[[ LISTED ENTRIES open ]]
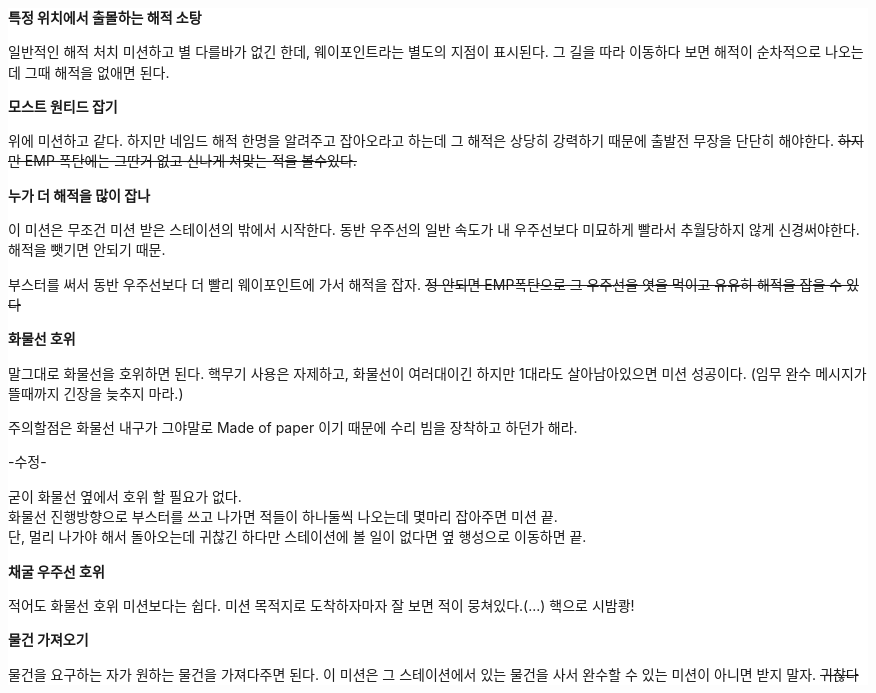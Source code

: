
**특정 위치에서 출몰하는 해적 소탕**

  

일반적인 해적 처치 미션하고 별 다를바가 없긴 한데, 웨이포인트라는 별도의 지점이 표시된다. 그 길을 따라 이동하다 보면 해적이 순차적으로
나오는데 그때 해적을 없애면 된다.

  
  

**모스트 원티드 잡기**

  

위에 미션하고 같다. 하지만 네임드 해적 한명을 알려주고 잡아오라고 하는데 그 해적은 상당히 강력하기 때문에 출발전 무장을 단단히 해야한다.
<del>하지만 EMP 폭탄에는 그딴거 없고 신나게 쳐맞는 적을 볼수있다.</del>

  
  

**누가 더 해적을 많이 잡나**

  

이 미션은 무조건 미션 받은 스테이션의 밖에서 시작한다. 동반 우주선의 일반 속도가 내 우주선보다 미묘하게 빨라서 추월당하지 않게
신경써야한다. 해적을 뺏기면 안되기 때문.

  

부스터를 써서 동반 우주선보다 더 빨리 웨이포인트에 가서 해적을 잡자. <del>정 안되면 EMP폭탄으로 그 우주선을 엿을 먹이고 유유히
해적을 잡을 수 있다</del>

  

**화물선 호위**

  

말그대로 화물선을 호위하면 된다. 핵무기 사용은 자제하고, 화물선이 여러대이긴 하지만 1대라도 살아남아있으면 미션 성공이다. (임무 완수
메시지가 뜰때까지 긴장을 늦추지 마라.)

  

주의할점은 화물선 내구가 그야말로 Made of paper 이기 때문에 수리 빔을 장착하고 하던가 해라.

  

-수정-

  

굳이 화물선 옆에서 호위 할 필요가 없다.  
화물선 진행방향으로 부스터를 쓰고 나가면 적들이 하나둘씩 나오는데 몇마리 잡아주면 미션 끝.  
단, 멀리 나가야 해서 돌아오는데 귀찮긴 하다만 스테이션에 볼 일이 없다면 옆 행성으로 이동하면 끝.

  
  

**채굴 우주선 호위**

  

적어도 화물선 호위 미션보다는 쉽다. 미션 목적지로 도착하자마자 잘 보면 적이 뭉쳐있다.(...) 핵으로 시밤쾅!

  
  

**물건 가져오기**

  

물건을 요구하는 자가 원하는 물건을 가져다주면 된다. 이 미션은 그 스테이션에서 있는 물건을 사서 완수할 수 있는 미션이 아니면 받지 말자.
<del>귀찮다</del>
[[ LISTED ENTRIES closed ]]
◆ WHAT THE TASK REQUIRES
Exactly reproduce the lines that run from the line with "적어도 화물선 호위 미션보다는" through the last line of the records, inclusive.

◆ THE COMPLETED TASK
적어도 화물선 호위 미션보다는 쉽다. 미션 목적지로 도착하자마자 잘 보면 적이 뭉쳐있다.(...) 핵으로 시밤쾅!

  
  

**물건 가져오기**

  

물건을 요구하는 자가 원하는 물건을 가져다주면 된다. 이 미션은 그 스테이션에서 있는 물건을 사서 완수할 수 있는 미션이 아니면 받지 말자.
<del>귀찮다</del>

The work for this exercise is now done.